Water Properties and Measurements

"... and apportioned the waters by measure,(Job 28:25)

Doctors use instruments like thermometers and stethoscopes to check on your health. Scientists use instruments like Secchi (sek’-ee) disks, probes, nets, gauges, and meters to determine how healthy the water is. They take measurements of the physical and chemical condition of the water and the health of the critters that live in it.

Scientists collect water in lots of different ways. They use boats to go out in the middle of lakes, they wade into streams wearing rubber boots that go up to their chests, they drop buckets over the sides of bridges—they’ll do almost anything to get a sample.

Water samples aren’t the only things scientists collect. They take photographs from airplanes and even satellites. They use their eyes to observe what’s happening along streams, lakes, and bays to get an overall sense of the health of the water. They also collect fish, plants, dirt, and aquatic bugs, and study what’s happening on the land that’s next to the water.

What do scientists measure?

Temperature - When you don’t feel well, chances are the first thing someone does is take your temperature. Scientists measure water temperature for several reasons. First, it determines the kinds of animals that can survive in a stream. If the temperature gets too hot or too cold for some organisms, they die. Temperature also can affect the chemistry of the water. For example, warm water holds less oxygen than cold water. A healthy cluster of trees and vegetation next to a stream or river helps keep temperatures cool for trout and other fish.
Dissolved oxygen probe

Dissolved oxygen - Scientists measure dissolved oxygen, or DO (pronounced dee-oh). This tells them how much oxygen is available in the water for fish and other aquatic organisms to breathe. Healthy waters generally have high levels of DO (some areas, like swamps, naturally have low levels of DO). Just like human beings, aquatic life needs oxygen to survive. Several factors can affect how much DO is in the water. These include temperature, the amount and speed of flowing water, the plants and algae that produce oxygen during the day and take it back in at night, pollution in the water, and the composition of the stream bottom. (Gravelly or rocky bottoms stir up the water more than muddy ones do, creating bubbles that put more oxygen into the water.)

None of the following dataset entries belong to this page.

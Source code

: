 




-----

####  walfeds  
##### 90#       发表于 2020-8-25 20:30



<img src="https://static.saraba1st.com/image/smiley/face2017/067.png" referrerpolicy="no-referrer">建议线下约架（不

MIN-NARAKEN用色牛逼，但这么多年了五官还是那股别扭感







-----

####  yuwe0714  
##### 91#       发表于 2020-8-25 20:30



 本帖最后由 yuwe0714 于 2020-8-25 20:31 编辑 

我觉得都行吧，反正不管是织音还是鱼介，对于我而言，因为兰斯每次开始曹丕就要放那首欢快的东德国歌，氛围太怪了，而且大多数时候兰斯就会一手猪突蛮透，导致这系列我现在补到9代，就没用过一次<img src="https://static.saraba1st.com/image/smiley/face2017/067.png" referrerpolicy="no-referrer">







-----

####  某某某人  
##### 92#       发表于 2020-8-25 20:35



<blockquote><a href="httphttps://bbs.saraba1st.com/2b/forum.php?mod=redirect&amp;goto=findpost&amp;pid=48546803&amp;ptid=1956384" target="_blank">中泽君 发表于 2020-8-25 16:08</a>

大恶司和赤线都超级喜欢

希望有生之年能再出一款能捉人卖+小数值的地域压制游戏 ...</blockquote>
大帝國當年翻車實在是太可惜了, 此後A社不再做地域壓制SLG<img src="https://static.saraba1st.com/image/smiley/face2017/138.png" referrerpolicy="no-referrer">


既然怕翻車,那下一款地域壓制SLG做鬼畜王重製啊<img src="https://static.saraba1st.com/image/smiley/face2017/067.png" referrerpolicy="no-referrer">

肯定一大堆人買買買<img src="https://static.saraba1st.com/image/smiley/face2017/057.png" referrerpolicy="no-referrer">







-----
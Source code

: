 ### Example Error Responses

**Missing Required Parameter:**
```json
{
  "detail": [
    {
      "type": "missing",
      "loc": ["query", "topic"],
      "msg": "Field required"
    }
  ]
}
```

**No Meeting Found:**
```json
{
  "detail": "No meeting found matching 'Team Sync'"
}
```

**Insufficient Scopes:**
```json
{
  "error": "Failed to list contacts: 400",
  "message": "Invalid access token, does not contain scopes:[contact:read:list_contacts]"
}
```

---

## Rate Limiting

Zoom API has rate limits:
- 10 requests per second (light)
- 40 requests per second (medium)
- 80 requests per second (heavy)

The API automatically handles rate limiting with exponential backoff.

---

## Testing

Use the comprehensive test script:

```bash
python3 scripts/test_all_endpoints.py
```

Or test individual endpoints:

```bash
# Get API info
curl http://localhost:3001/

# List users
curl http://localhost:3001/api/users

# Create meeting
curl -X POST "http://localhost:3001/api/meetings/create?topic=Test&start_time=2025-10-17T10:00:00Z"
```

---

pH - Scientists measure pH to determine the concentration of hydrogen in the water (The p stands for “potential of” and the H is hydrogen.) pH ranges from 0 (very acidic) to 14 (very basic), with 7 being neutral. Most waters range from 6.5 to 8.5. Changes in pH can affect how chemicals dissolve in the water and whether organisms are affected by them. High acidity can be deadly to fish and other aquatic organisms.

The U.S. Geological Survey has been measuring water for decades. Millions of measurements and analyses have been made. Some measurements are taken almost every time water is sampled and investigated, no matter where in the U.S. the water is being studied. Even these simple measurements can sometimes reveal something important about the water and the environment around it.

The results of a single measurement of a water's properties are actually less important than looking at how the properties vary over time. For example, if you take the pH of the creek behind your school and find that it is 5.5, you might say "Wow, this water is acidic!" But, a pH of 5.5 might be "normal" for that creek. It is similar to how my normal body temperature (when I'm not sick) is about 97.5 degrees, but my third-grader's normal temperature is "really normal" -- right on the 98.6 mark. As with our temperatures, if the pH of your creek begins to change, then you might suspect that something is going on somewhere that is affecting the water, and possibly, the water quality. So, often, the changes in water measurements are more important than the actual measured values.

pH is only one measurement of a water body's health; there are others, too. Choose from this list to find out what they are and how they can reveal something about water.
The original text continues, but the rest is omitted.